Quote exactly, and only, the lines of the material below from the line with "We have to enter" through the line with "We enter a card, they".

*** Opening SUPPLIED MATERIAL ***

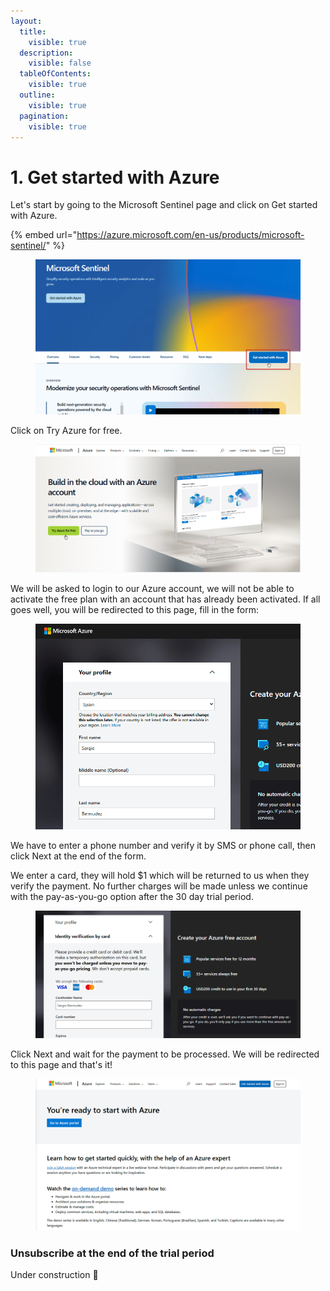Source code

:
 ```yaml
---
layout:
  title:
    visible: true
  description:
    visible: false
  tableOfContents:
    visible: true
  outline:
    visible: true
  pagination:
    visible: true
---
```


# 1. Get started with Azure

Let's start by going to the Microsoft Sentinel page and click on Get started with Azure.

{% embed url="https://azure.microsoft.com/en-us/products/microsoft-sentinel/" %}

<figure><img src="../.gitbook/assets/image (5).png" alt=""><figcaption></figcaption></figure>

Click on Try Azure for free.

<figure><img src="../.gitbook/assets/image (1) (1).png" alt=""><figcaption></figcaption></figure>

We will be asked to login to our Azure account, we will not be able to activate the free plan with an account that has already been activated. If all goes well, you will be redirected to this page, fill in the form:

<figure><img src="../.gitbook/assets/image (2) (1).png" alt=""><figcaption></figcaption></figure>

We have to enter a phone number and verify it by SMS or phone call, then click Next at the end of the form.

We enter a card, they will hold $1 which will be returned to us when they verify the payment. No further charges will be made unless we continue with the pay-as-you-go option after the 30 day trial period.

<figure><img src="../.gitbook/assets/image (3) (1).png" alt=""><figcaption></figcaption></figure>

Click Next and wait for the payment to be processed. We will be redirected to this page and that's it!

<figure><img src="../.gitbook/assets/image (4) (1).png" alt=""><figcaption></figcaption></figure>

### Unsubscribe at the end of the trial period

Under construction 🚧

*** Closing SUPPLIED MATERIAL ***

**WRITTEN REPLY**
We have to enter a phone number and verify it by SMS or phone call, then click Next at the end of the form.

We enter a card, they will hold $1 which will be returned to us when they verify the payment. No further charges will be made unless we continue with the pay-as-you-go option after the 30 day trial period.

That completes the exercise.